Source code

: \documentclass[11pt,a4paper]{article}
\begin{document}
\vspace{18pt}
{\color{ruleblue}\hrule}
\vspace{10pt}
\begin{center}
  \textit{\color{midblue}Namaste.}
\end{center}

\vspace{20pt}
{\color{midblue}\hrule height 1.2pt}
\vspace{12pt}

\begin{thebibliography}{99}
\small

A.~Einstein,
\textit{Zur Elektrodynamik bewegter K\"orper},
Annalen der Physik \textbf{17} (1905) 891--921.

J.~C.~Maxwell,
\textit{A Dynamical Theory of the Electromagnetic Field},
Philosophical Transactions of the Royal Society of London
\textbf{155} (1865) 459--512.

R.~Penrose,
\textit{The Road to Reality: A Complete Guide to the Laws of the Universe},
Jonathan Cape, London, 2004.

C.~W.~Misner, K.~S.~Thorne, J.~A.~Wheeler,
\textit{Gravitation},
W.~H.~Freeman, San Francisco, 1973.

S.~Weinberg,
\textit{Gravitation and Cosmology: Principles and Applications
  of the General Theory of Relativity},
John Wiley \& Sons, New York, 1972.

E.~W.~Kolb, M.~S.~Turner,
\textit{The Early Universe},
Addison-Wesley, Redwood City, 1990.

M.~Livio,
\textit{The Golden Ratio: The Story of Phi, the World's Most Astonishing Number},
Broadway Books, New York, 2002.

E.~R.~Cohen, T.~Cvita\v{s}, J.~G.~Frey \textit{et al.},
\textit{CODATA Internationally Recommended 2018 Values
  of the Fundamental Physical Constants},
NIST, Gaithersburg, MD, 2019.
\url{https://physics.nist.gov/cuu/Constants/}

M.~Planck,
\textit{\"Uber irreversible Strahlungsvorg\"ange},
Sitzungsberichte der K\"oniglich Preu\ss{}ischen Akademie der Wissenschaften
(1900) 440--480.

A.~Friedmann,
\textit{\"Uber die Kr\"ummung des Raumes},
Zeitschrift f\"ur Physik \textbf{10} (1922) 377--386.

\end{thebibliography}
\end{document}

AIM OF THE EXERCISE:
Your output should be the lines from the one with "Akademie der Wissenschaften" through the end of the records above, copied exactly.

EXERCISE OUTPUT:
Sitzungsberichte der K\"oniglich Preu\ss{}ischen Akademie der Wissenschaften
(1900) 440--480.

A.~Friedmann,
\textit{\"Uber die Kr\"ummung des Raumes},
Zeitschrift f\"ur Physik \textbf{10} (1922) 377--386.

\end{thebibliography}
\end{document}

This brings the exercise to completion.